I tore open the covering to reveal about two dozen tiny garlic cloves. Freaking BABY GARLIC! Each one is basically a “seed clove” that will propagate the parent garlic variety. Garlic Seeds? Yes please.
I have read that planting these very tiny cloves, will result in an undersized garlic bulb growing the next year. If you turn around and replant for 2 or 3 years in a row, the resulting crops will get bigger and bigger each year until you are producing garlic the size of the original parent plants.
One reason to plant from bulbils instead of (or in addition to) cloves, is that it is a very fast way to ramp up your production of any given variety. Whereas planting the 10 cloves from the main garlic bulb will increase your planting stock at a decent rate, planting all the cloves and all the bulbils will increase your stock twice as fast or faster. In 4 year’s time, you could turn 1 pound of seed garlic into a crop that covers an entire acre.
Another very important reason to plant the bulbil’s mini-cloves is that if your crop’s roots become infected with a soil-borne disease in any given year, it is very likely that the bulbils, living 2-3 feet up above the ground, will NOT share the infection.
Needless to say, I am going to be growing an experimental container of these for next year. I tore the ones in these photos off the parent plant too soon, but there are still a dozen or more in the garden that I’ll cure with the rest of the garlic harvest.

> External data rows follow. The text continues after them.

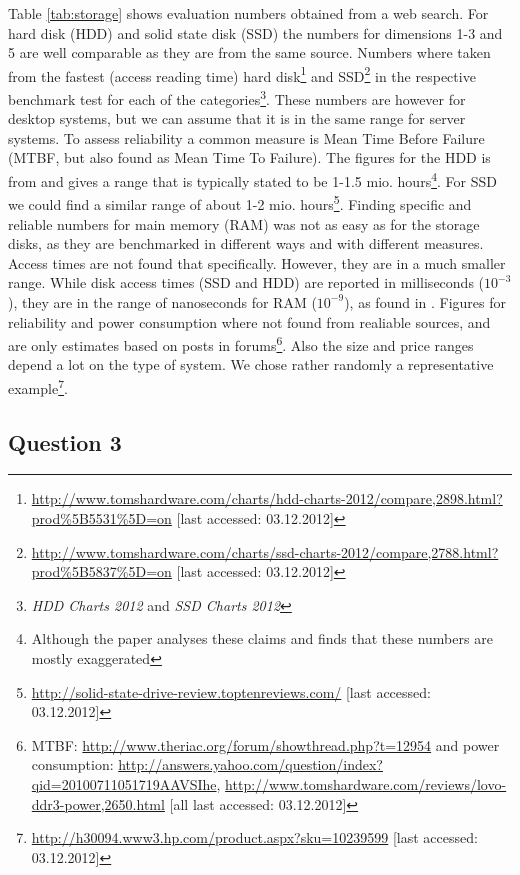 \documentclass[12pt,a4paper]{article}
\begin{document}
Table \ref{tab:storage} shows evaluation numbers obtained from a web search. For hard disk (HDD) and solid state disk (SSD) the numbers for dimensions 1-3 and 5 are well comparable as they are from the same source. Numbers where taken from the fastest (access reading time) hard disk\footnote{\url{http://www.tomshardware.com/charts/hdd-charts-2012/compare,2898.html?prod\%5B5531\%5D=on} [last accessed: 03.12.2012]} and SSD\footnote{\url{http://www.tomshardware.com/charts/ssd-charts-2012/compare,2788.html?prod\%5B5837\%5D=on} [last accessed: 03.12.2012]} in the respective benchmark test for each of the categories\footnote{\emph{HDD Charts 2012} and \emph{SSD Charts 2012}}. These numbers are however for desktop systems, but we can assume that it is in the same range for server systems. To assess reliability a common measure is Mean Time Before Failure (MTBF, but also found as Mean Time To Failure). The figures for the HDD is from \cite{Schroeder2007} and gives a range that is typically stated to be 1-1.5 mio. hours\footnote{Although the paper analyses these claims and finds that these numbers are mostly exaggerated}. For SSD we could find a similar range of about 1-2 mio. hours\footnote{\url{http://solid-state-drive-review.toptenreviews.com/} [last accessed: 03.12.2012]}. Finding specific and reliable numbers for main memory (RAM) was not as easy as for the storage disks, as they are benchmarked in different ways and with different measures. Access times are not found that specifically. However, they are in a much smaller range. While disk access times (SSD and HDD) are reported in milliseconds ($10^{-3}$), they are in the range of nanoseconds for RAM ($10^{-9}$), as found in \cite{Dean}. Figures for reliability and power consumption where not found from realiable sources, and are only estimates based on posts in forums\footnote{MTBF: \url{http://www.theriac.org/forum/showthread.php?t=12954} and power consumption: \url{http://answers.yahoo.com/question/index?qid=20100711051719AAVSIhe},
\url{http://www.tomshardware.com/reviews/lovo-ddr3-power,2650.html} [all last accessed: 03.12.2012]}. Also the size and price ranges depend a lot on the type of system. We chose rather randomly a representative example\footnote{\url{http://h30094.www3.hp.com/product.aspx?sku=10239599} [last accessed: 03.12.2012]}.


\subsection*{Question 3}
\label{sec:eq3}
\end{document}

So WHY does the the garlic grow bulbils? If left unharvested in the yard or field, the top of the garlic plant would brown, wither, and fall over. The bulbil would find itself touching the ground in a location about 3 feet from where the parent clove grew. The winter snow would press it down and in the spring it would root itself right there. In this way a hardneck garlic patch will expand itself and keep reseeding, potentially forever.
15 Jun
June Garden Panorama
I have had panorama photos that turned out much better than this one, but it gets the idea across. Things are starting to get a bit unruly down there. Weeding needs lots of attention soon. It’s time to harvest beets and their greens. Soon I will harvest the carrots, followed by the cabbages and then the garlic. By that time I will be getting many red tomatoes.
I still need to plant the green beans I promised my wife.
30 May
Garlic Scapes have arrived
18 May
Garden Overview, Early May
16 May
Garlic getting pretty tall
14 May
Jimmy Watering the Garden
2 Apr
Drawback to square foot gardening – weeding
I’m not talking about the weeds in the lawn, I’m talking about that ground cover growing under my garlic stems.
If I were growing garlic in a traditional row-based garden, I would have the rows and plants far enough apart that they could be weeded with a long handled hoe. Raised bed gardening, and especially square foot gardening, places the plants in such a tight arrangement that they usually have to be weeded by hand.
I’ll probably spend 30-45 minutes on my knees getting these weeds away from my 96 garlic plants. That’s the price I pay for having a compact garden plan.